Liner next contends that the evidence was insufficient to support his conviction on seventeen counts of wire fraud and one count of money laundering. Specifically, Liner argues that he lacked the requisite intent. Liner's wire fraud conviction required that the government prove beyond a reasonable doubt that he intended to defraud. United States v. Frost, 321 F.3d 738, 741 (8th Cir.2003). On the money laundering count, the government was required to prove that Liner knowingly engaged or attempted to engage in monetary transactions in criminally derived property of a value greater than $10,000. United States v. Pizano, 421 F.3d 707, 722 (8th Cir.2005). We conclude that the evidence overwhelmingly supported the jury's verdict. For example, one victim testified that Liner promised a fifty-percent return on his investment each month, that there was little or no risk, and that Alan Greenspan, Chairman of the Federal Reserve Board, supervised the programs. Based on these and other assurances, the victim wired $290,000 to Liner's bank account, but the victim received only one payment of $50,000. The victim explained to the jury, as best he could, the mechanics of Liner's trading program. Further, the jury heard testimony regarding Liner's lavish expenditures during the relevant time period. Having considered this and other evidence, a jury could reasonably conclude that Liner intended to defraud the victims and that he knowingly engaged in money laundering.
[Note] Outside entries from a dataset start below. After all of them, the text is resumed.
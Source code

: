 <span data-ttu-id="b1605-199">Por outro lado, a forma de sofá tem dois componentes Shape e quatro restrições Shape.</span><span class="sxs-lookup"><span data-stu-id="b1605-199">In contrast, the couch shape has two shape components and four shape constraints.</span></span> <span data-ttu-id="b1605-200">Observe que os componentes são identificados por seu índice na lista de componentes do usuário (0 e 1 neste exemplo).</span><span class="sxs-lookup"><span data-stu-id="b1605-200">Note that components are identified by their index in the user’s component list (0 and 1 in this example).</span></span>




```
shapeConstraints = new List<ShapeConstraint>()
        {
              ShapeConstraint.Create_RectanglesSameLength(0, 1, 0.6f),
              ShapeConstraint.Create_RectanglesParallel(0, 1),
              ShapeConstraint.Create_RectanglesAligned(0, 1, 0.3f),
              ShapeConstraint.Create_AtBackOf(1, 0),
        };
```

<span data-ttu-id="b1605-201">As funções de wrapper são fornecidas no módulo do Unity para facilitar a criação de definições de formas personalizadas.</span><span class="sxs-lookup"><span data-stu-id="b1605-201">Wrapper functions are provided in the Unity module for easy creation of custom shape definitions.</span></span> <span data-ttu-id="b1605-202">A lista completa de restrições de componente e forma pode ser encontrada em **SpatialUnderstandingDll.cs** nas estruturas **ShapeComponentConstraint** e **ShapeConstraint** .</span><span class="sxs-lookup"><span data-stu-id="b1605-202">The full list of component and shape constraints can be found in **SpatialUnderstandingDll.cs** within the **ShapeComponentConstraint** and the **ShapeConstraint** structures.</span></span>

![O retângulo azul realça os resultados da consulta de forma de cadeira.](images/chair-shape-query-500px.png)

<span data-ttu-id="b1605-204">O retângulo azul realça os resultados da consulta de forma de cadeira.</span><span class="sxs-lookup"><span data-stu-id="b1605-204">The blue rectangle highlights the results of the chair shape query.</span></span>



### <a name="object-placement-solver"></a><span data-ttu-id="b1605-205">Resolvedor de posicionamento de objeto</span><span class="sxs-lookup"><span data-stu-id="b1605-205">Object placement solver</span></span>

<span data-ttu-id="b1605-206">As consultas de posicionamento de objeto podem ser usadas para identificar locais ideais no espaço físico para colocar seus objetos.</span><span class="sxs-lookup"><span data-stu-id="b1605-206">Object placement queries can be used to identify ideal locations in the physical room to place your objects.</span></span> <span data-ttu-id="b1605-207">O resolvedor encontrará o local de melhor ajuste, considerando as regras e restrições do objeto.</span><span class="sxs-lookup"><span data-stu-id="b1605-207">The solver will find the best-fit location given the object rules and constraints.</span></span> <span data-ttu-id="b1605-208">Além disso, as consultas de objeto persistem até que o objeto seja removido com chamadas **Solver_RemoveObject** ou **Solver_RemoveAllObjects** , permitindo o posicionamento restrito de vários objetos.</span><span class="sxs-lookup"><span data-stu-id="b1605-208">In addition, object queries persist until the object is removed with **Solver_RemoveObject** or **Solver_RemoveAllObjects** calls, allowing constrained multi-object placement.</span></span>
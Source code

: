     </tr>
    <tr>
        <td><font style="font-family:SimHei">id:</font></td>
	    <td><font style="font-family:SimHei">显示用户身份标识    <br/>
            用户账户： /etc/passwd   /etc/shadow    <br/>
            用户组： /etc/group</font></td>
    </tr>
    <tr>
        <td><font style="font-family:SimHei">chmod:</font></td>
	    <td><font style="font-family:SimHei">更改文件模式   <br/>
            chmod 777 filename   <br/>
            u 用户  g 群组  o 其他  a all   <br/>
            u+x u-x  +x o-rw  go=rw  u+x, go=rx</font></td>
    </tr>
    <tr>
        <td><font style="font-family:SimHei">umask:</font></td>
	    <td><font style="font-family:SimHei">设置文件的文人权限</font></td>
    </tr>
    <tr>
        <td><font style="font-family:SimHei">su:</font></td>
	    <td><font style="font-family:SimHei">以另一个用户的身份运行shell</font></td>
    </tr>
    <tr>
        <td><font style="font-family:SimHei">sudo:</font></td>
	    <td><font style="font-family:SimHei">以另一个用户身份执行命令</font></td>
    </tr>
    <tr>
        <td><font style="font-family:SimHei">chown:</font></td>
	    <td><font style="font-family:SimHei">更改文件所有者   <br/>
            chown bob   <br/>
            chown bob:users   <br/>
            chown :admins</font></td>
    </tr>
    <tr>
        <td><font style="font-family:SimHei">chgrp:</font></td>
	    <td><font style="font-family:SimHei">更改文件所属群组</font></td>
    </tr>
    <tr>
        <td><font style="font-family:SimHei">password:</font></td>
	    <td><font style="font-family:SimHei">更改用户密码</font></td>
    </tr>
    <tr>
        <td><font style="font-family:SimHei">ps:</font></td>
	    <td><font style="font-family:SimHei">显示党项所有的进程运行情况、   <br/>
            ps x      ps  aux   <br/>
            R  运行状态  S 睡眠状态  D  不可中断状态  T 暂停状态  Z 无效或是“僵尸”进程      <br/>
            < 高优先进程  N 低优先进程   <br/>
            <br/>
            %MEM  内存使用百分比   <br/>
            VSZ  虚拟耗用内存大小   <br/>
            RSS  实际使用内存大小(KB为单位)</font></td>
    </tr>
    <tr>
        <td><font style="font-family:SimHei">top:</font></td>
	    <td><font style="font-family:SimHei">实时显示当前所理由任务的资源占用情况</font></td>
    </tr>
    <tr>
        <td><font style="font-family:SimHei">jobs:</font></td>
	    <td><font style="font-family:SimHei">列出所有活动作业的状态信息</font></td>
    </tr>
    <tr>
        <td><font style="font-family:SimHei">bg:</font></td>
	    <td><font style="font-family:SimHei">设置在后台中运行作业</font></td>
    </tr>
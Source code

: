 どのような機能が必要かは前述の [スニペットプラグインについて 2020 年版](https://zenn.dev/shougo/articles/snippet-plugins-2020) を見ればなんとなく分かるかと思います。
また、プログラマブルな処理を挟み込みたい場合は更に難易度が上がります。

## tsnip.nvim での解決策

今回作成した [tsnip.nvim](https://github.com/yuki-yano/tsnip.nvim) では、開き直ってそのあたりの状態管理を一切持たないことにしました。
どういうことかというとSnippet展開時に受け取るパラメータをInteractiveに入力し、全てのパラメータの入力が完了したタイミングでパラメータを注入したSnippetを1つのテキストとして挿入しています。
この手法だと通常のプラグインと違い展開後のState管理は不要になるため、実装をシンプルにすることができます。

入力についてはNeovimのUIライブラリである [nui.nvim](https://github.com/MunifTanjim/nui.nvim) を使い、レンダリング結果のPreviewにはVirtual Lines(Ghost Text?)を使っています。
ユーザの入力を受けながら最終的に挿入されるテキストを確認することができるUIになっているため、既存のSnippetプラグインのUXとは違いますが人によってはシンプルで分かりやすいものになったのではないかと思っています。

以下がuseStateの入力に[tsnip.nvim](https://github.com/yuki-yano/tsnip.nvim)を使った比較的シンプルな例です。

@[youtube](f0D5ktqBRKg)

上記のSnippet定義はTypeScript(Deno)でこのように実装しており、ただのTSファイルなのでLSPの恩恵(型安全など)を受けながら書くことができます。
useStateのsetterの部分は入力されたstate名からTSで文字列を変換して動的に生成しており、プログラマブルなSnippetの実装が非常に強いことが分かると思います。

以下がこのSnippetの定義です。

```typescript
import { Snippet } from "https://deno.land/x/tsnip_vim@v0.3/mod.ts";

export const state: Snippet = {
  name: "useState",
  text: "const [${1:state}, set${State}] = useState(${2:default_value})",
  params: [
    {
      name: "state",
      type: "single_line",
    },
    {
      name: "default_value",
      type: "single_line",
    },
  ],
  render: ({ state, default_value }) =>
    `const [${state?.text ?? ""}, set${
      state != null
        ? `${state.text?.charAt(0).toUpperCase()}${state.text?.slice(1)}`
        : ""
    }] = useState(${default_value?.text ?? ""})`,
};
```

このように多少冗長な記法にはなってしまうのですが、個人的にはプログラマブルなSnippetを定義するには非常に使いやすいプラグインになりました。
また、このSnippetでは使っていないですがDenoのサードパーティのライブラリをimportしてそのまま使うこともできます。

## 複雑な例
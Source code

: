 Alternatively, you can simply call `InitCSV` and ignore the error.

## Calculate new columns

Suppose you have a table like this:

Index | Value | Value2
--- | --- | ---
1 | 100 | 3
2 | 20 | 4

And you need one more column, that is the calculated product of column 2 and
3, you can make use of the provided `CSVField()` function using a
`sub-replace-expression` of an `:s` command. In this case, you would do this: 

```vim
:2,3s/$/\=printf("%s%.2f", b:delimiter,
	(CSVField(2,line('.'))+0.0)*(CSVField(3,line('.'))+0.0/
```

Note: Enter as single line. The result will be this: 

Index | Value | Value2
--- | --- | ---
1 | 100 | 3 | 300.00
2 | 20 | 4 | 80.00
Liner challenges the sentence imposed by the district court. He contends that Blakely v. Washington, 542 U.S. 296, 124 S.Ct. 2531, 159 L.Ed.2d 403 (2004), and United States v. Booker, 543 U.S. 220, 125 S.Ct. 738, 160 L.Ed.2d 621 (2005), render his sentence invalid. Because Liner raises this issue for the first time on appeal, we review for plain error, and we remand for resentencing only if Liner establishes that there was error that was plain and that affected his substantial rights. United States v. Olano, 507 U.S. 725, 732, 113 S.Ct. 1770, 123 L.Ed.2d 508 (1993); United States v. Pirani, 406 F.3d 543, 549 (8th Cir.2005) (en banc). To show that the sentence affected his substantial rights, Liner must show that the district court likely would have granted a lesser sentence had the district court not treated the Sentencing Guidelines as mandatory. Pirani, 406 F.3d at 552.
In this case, the district court's sentencing enhancements were plainly erroneous in light of Booker because they were imposed on the basis of judge-found facts in a mandatory guidelines regime. Pirani, 406 F.3d at 550. This error did not affect Liner's substantial rights, however, for the record reflects that the sentence likely would have been the same had the district court treated the guidelines as advisory. The district court denied the government's request for an upward departure and sentenced Liner at the top of the guidelines range. The district court expressed its satisfaction with the sentence:
I think 135 months, considering your age, is an appropriate sentence under the circumstances. I do find that this sentence of 135 months comports with the statutory objectives for sentencing as expressed in 18 U.S.C. § 3553. You've fooled a lot of people for a long time, but this sentence is entirely appropriate, and the jury spoke loudly and clearly in your case.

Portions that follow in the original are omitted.